Caylee was a bright-eyed 2-year-old first reported missing from her Orange County home in July 2008. Her mother, Casey Anthony, admitted that she hadn't seen her daughter for a month. Three months later, Anthony was charged with first-degree murder. Caylee's remains were discovered in December, in woods near her house. Her mysterious death grabbed headlines nationwide.

Cobra worked on the case only briefly, when he followed up on a tip that Caylee had been seen in Glades County -- a tip that didn't pan out. Then, this past February, Cobra happened to be near Orlando chasing a drug dealer. He heard about a memorial service for Caylee involving fellow bounty hunter Leonard Padilla and decided to attend, curious to see how the dramatic case had turned out.

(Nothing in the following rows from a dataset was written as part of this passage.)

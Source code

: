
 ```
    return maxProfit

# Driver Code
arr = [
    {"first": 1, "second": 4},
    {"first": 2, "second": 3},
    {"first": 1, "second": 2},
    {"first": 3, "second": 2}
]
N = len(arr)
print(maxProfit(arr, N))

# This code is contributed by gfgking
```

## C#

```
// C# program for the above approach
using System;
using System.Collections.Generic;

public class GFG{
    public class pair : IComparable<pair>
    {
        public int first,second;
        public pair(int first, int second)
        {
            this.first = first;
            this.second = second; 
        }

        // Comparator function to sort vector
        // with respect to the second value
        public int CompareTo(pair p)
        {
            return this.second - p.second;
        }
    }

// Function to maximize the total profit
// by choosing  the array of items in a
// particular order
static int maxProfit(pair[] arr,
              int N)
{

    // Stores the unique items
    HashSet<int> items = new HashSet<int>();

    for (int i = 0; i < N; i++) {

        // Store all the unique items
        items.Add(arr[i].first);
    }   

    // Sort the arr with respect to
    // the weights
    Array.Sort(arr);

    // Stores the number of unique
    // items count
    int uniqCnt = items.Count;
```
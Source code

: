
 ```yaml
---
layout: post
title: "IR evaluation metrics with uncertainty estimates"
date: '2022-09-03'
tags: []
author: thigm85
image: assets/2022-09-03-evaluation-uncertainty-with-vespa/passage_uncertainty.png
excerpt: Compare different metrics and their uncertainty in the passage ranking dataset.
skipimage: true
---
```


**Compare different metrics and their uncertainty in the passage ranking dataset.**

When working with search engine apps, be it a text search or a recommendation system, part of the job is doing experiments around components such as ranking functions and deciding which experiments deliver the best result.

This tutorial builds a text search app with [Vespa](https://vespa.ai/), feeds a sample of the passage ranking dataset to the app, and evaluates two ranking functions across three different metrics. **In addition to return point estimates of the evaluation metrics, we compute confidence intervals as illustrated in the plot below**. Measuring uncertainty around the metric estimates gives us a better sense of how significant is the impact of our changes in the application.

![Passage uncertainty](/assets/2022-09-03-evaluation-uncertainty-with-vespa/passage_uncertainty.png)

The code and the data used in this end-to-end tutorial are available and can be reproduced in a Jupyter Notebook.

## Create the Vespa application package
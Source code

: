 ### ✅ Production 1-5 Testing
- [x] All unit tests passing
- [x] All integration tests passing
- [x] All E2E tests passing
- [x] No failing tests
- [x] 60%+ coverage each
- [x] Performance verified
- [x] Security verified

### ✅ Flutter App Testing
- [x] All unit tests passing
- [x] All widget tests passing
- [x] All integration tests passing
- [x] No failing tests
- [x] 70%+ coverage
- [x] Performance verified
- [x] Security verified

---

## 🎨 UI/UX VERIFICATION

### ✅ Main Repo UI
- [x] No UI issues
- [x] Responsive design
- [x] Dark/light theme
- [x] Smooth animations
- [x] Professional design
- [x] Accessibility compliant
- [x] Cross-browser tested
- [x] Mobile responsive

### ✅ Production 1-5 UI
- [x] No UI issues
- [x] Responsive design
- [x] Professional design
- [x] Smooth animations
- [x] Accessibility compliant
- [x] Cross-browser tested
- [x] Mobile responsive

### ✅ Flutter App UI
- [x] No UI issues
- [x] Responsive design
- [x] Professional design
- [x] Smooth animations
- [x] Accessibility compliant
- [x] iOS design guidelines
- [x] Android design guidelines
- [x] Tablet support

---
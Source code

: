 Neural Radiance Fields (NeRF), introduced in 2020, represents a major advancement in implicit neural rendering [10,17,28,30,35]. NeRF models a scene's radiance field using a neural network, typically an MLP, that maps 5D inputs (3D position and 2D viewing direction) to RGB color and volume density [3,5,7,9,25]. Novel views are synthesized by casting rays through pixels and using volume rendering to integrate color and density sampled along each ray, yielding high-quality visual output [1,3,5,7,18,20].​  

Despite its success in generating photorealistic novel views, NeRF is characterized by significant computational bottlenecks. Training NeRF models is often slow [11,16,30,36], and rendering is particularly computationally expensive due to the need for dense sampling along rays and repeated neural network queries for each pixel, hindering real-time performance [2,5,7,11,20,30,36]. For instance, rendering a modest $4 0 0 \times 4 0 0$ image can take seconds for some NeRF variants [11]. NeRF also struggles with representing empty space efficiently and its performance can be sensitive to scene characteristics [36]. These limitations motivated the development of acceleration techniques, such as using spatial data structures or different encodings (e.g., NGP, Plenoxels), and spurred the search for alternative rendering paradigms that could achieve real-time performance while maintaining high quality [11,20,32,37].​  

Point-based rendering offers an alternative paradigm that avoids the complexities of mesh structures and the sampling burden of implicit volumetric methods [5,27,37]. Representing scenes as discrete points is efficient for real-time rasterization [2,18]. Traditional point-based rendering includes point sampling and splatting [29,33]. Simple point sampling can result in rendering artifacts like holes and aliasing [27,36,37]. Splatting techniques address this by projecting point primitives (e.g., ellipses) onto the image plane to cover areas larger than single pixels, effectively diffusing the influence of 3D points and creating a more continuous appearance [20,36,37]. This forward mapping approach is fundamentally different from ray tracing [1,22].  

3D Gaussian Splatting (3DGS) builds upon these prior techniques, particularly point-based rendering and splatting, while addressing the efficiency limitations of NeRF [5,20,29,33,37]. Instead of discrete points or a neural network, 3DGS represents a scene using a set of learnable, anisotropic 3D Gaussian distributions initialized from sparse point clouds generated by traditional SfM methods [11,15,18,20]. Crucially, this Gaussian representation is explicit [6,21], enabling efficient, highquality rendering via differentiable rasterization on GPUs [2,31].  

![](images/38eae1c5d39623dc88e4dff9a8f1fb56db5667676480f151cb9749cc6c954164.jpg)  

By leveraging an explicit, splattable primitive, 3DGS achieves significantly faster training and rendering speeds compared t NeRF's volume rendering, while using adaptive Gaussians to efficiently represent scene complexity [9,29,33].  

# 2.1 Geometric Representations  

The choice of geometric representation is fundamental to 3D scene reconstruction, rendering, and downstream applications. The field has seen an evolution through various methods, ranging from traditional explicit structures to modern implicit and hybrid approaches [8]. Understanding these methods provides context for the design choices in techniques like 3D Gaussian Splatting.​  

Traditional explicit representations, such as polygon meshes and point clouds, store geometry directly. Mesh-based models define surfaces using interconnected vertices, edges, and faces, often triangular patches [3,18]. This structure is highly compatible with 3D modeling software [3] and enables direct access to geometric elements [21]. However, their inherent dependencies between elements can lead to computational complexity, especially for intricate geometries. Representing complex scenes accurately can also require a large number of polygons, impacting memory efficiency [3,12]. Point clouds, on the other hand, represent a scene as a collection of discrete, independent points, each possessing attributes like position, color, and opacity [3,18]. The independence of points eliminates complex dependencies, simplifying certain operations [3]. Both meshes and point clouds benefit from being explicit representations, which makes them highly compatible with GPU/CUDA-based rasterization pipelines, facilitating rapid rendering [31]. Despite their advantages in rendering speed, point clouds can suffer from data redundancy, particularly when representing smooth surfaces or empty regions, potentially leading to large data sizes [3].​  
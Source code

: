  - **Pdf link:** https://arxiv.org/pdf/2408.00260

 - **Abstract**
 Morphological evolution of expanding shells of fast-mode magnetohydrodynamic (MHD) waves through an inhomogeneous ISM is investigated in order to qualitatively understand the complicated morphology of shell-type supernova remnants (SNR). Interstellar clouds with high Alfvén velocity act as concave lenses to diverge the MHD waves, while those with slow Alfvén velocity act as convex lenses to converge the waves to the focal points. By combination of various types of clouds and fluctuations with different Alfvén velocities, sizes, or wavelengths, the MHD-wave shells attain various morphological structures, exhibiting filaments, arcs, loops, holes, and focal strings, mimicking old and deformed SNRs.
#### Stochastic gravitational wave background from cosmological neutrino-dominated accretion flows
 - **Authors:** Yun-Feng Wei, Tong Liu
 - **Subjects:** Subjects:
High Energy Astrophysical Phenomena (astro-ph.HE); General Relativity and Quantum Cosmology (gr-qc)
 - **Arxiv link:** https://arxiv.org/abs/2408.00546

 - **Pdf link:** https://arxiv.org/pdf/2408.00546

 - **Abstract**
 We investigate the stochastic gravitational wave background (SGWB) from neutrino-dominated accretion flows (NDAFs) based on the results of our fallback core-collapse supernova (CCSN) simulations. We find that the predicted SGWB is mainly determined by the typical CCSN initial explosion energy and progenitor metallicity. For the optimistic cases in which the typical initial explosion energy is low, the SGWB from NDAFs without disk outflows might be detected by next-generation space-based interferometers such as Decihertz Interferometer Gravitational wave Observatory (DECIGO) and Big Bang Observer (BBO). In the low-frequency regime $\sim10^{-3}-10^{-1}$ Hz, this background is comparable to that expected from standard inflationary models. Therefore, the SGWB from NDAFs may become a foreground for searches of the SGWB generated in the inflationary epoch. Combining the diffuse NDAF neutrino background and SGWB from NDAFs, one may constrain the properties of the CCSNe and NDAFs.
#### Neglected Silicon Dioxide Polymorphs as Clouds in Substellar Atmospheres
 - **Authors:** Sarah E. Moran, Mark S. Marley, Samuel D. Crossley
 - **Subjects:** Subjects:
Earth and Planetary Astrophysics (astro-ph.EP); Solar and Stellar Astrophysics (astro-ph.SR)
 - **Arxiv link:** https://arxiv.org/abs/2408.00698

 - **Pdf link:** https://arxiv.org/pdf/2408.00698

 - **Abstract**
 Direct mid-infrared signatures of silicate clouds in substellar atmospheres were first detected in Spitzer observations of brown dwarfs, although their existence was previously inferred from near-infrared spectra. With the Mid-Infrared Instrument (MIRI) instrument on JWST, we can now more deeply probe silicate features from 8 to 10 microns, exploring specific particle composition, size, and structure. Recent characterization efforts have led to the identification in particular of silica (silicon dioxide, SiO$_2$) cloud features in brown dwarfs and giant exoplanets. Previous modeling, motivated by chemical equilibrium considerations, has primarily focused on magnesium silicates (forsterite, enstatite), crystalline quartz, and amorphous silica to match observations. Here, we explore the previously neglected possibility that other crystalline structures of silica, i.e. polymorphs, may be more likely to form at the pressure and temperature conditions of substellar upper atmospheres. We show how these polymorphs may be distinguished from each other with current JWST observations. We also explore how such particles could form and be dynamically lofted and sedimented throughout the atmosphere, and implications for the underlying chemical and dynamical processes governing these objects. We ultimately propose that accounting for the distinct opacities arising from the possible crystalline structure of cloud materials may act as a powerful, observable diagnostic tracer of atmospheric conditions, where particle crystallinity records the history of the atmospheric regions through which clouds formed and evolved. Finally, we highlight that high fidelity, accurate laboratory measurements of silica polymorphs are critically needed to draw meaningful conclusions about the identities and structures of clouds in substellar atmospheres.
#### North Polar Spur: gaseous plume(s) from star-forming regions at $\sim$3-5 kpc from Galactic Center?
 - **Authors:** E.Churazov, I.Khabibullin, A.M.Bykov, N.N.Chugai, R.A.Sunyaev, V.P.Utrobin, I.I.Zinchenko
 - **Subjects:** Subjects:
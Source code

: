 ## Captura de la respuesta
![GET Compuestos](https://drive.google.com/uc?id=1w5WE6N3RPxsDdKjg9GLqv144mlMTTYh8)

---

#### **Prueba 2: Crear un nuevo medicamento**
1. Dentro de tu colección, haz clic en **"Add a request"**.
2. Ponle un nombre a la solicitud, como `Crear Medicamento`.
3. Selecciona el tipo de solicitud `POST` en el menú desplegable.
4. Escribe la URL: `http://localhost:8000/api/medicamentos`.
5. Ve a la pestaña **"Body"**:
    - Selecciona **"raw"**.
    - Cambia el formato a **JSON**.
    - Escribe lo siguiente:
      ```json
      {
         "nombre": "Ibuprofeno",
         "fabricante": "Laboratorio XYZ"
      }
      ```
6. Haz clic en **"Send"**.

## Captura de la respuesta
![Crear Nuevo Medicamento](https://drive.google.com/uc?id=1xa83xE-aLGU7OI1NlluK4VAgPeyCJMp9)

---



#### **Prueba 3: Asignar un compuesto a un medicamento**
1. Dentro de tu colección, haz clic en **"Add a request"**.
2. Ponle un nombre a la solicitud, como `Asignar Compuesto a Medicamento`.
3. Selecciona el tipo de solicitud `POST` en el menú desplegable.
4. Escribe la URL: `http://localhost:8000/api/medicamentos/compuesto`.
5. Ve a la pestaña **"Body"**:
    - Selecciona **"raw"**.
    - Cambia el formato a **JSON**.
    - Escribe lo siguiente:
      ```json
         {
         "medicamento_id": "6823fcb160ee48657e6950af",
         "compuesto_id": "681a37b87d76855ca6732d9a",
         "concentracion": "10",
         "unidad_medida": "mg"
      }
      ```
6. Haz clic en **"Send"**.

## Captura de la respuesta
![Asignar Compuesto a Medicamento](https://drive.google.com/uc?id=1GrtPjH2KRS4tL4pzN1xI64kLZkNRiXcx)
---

At the memorial service, Cobra met Richard Grund, whose son, Jessie, was once engaged to marry Casey Anthony. Grund soon hired Cobra to do some investigative work to expose the people who had tried to implicate Jessie in Caylee's murder.

Meanwhile, several hours before the service, Haleigh was said to have disappeared from the bedroom of her family's trailer home in Satsuma, a rural, spitball town north of the Ocala National Forest. Camera crews immediately descended on the town and were already drawing comparisons between the two missing-child cases. A woman who advocates for missing children asked Richard Grund to recommend a private investigator to search for Haleigh, and Grund says he referred her to Cobra.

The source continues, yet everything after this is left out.